**WORK INSTRUCTIONS**
Whenever "faces" occurs in a line of the material, list that line.

**EXTRACTED ENTRIES**
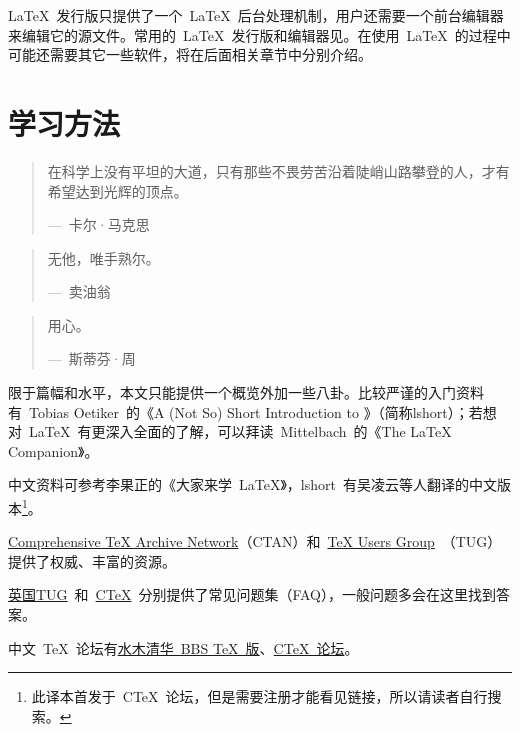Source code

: \LaTeX~发行版只提供了一个~\LaTeX~后台处理机制，用户还需要一个前台编辑器来编辑它的源文件。常用的~\LaTeX~发行版和编辑器见。在使用~\LaTeX~的过程中可能还需要其它一些软件，将在后面相关章节中分别介绍。

\section{学习方法}
\begin{quotation}
在科学上没有平坦的大道，只有那些不畏劳苦沿着陡峭山路攀登的人，才有希望达到光辉的顶点。
\begin{flushright}
---~卡尔·马克思
\end{flushright}
\end{quotation}

\begin{quotation}
无他，唯手熟尔。
\begin{flushright}
---~卖油翁
\end{flushright}
\end{quotation}

\begin{quotation}
用心。
\begin{flushright}
---~斯蒂芬·周
\end{flushright}
\end{quotation}

限于篇幅和水平，本文只能提供一个概览外加一些八卦。比较严谨的入门资料有~Tobias Oetiker~的《A (Not So) Short Introduction to \LaTeXe》\citep{Oetiker_2008}（简称lshort）；若想对~\LaTeX~有更深入全面的了解，可以拜读~Mittelbach~的《The \LaTeX~ Companion》\citep{Mittelbach_2004}。

中文资料可参考李果正的《大家来学~\LaTeX》\citep{Lee_2004}，lshort~有吴凌云等人翻译的中文版本\footnote{此译本首发于~CTeX~论坛，但是需要注册才能看见链接，所以请读者自行搜索。}。

\href{http://www.ctan.org/}{Comprehensive TeX Archive Network}（CTAN）和~\href{http://www.tug.org/}{TeX Users Group}~（TUG）提供了权威、丰富的资源。

\href{http://www.text.ac.uk/}{英国TUG}~和~\href{http://www.ctex.org}{CTeX}~分别提供了常见问题集（FAQ）\citep{UKTUG_FAQ,CTeX_FAQ}，一般问题多会在这里找到答案。

中文~\TeX~论坛有\href{http://www.smth.org/bbsdoc.php?board=TeX}{水木清华~BBS TeX~版}、\href{http://bbs.ctex.org/}{CTeX~论坛}。



\newpage

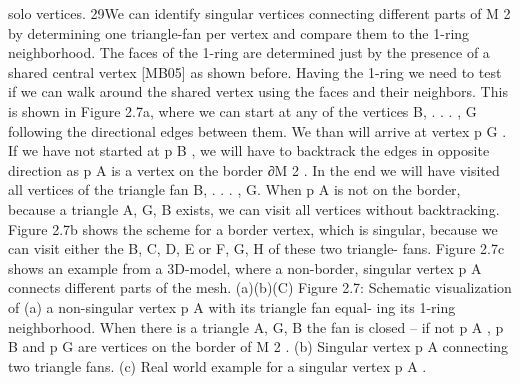 \documentclass[openany]{book}
\begin{document}
solo vertices.
29We can identify singular vertices connecting different parts of M 2 by determining one
triangle-fan per vertex and compare them to the 1-ring neighborhood. The faces of the
1-ring are determined just by the presence of a shared central vertex [MB05] as shown
before. Having the 1-ring we need to test if we can walk around the shared vertex using
the faces and their neighbors. This is shown in Figure 2.7a, where we can start at any
of the vertices {B, . . . , G} following the directional edges between them. We than will
arrive at vertex p G . If we have not started at p B , we will have to backtrack the edges in
opposite direction as p A is a vertex on the border ∂M 2 . In the end we will have visited
all vertices of the triangle fan {B, . . . , G}.
When p A is not on the border, because a triangle {A, G, B} exists, we can visit all
vertices without backtracking. Figure 2.7b shows the scheme for a border vertex, which is
singular, because we can visit either the {B, C, D, E} or {F, G, H} of these two triangle-
fans. Figure 2.7c shows an example from a 3D-model, where a non-border, singular vertex
p A connects different parts of the mesh.
(a)(b)(C)
Figure 2.7: Schematic visualization of (a) a non-singular vertex p A with its triangle fan equal-
ing its 1-ring neighborhood. When there is a triangle {A, G, B} the fan is closed – if not p A , p B
and p G are vertices on the border of M 2 . (b) Singular vertex p A connecting two triangle fans.
(c) Real world example for a singular vertex p A .~\cite[p.~29]{Mara12}
\end{document}
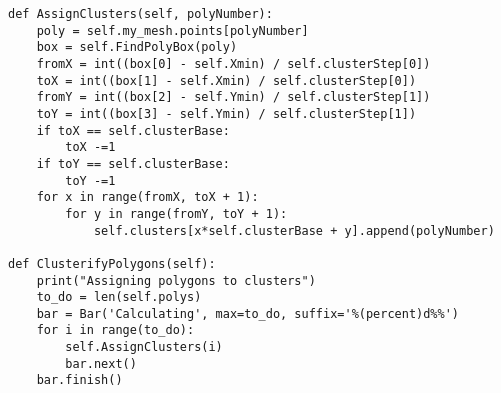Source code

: \documentclass[a4paper,12pt,twoside,openany]{report}
\begin{document}
      \begin{lstlisting}
def AssignClusters(self, polyNumber):
    poly = self.my_mesh.points[polyNumber]
    box = self.FindPolyBox(poly)
    fromX = int((box[0] - self.Xmin) / self.clusterStep[0])
    toX = int((box[1] - self.Xmin) / self.clusterStep[0])
    fromY = int((box[2] - self.Ymin) / self.clusterStep[1])
    toY = int((box[3] - self.Ymin) / self.clusterStep[1])
    if toX == self.clusterBase:
        toX -=1
    if toY == self.clusterBase:
        toY -=1
    for x in range(fromX, toX + 1):
        for y in range(fromY, toY + 1):
            self.clusters[x*self.clusterBase + y].append(polyNumber)
    
def ClusterifyPolygons(self):
    print("Assigning polygons to clusters")
    to_do = len(self.polys)
    bar = Bar('Calculating', max=to_do, suffix='%(percent)d%%')
    for i in range(to_do):
        self.AssignClusters(i)
        bar.next()
    bar.finish()
      \end{lstlisting}


















































\begin{thebibliography}{99}

\end{thebibliography}
\end{document}
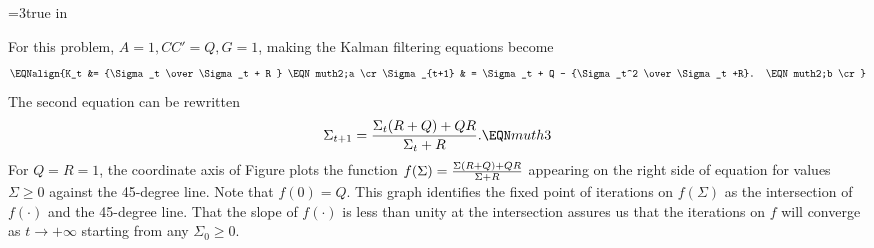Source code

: 
\centerline{\epsfxsize=3true in}
\caption{Graph of $f(\Sigma) = {
 {\Sigma(R+Q) + Q R} \over \Sigma + R }$ against $\Sigma$ when  $Q= R=1$.  The 45-degree
line is also plotted. Iterations on the Riccati equation for $\Sigma_t$ converge
to the intersection.}
\endfigure





  For this problem,  $A=1, CC'=Q, G=1$, making the Kalman filtering
 equations  become
$$\EQNalign{K_t &= {\Sigma_t   \over \Sigma_t + R } \EQN muth2;a \cr
            \Sigma_{t+1} & = \Sigma_t + Q - {\Sigma_t^2 \over
                            \Sigma_t +R}. \EQN muth2;b \cr }$$
The second equation can be rewritten
$$ \Sigma_{t+1} = { \Sigma_t(R+Q) + Q R \over \Sigma_t + R }. \EQN muth3$$
For $Q=R=1$, the coordinate axis of Figure  plots the function
$f(\Sigma)
 = {\Sigma(R+Q) + Q R \over \Sigma + R }$ appearing on the right side
of equation  for values $\Sigma \geq 0$ against the
45-degree line. Note that $f(0) = Q$.
This graph identifies the fixed point of iterations on
$f(\Sigma)$ as the intersection of $f(\cdot)$ and the 45-degree line.
That the slope of $f(\cdot)$ is less than unity at the intersection
assures us that the iterations on $f$ will converge as $t \rightarrow
+\infty$ starting from any $\Sigma_0 \geq 0$.
%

**EXERCISE ANSWER**
triangle-fan per vertex and compare them to the 1-ring neighborhood. The faces of the
the faces and their neighbors. This is shown in Figure 2.7a, where we can start at any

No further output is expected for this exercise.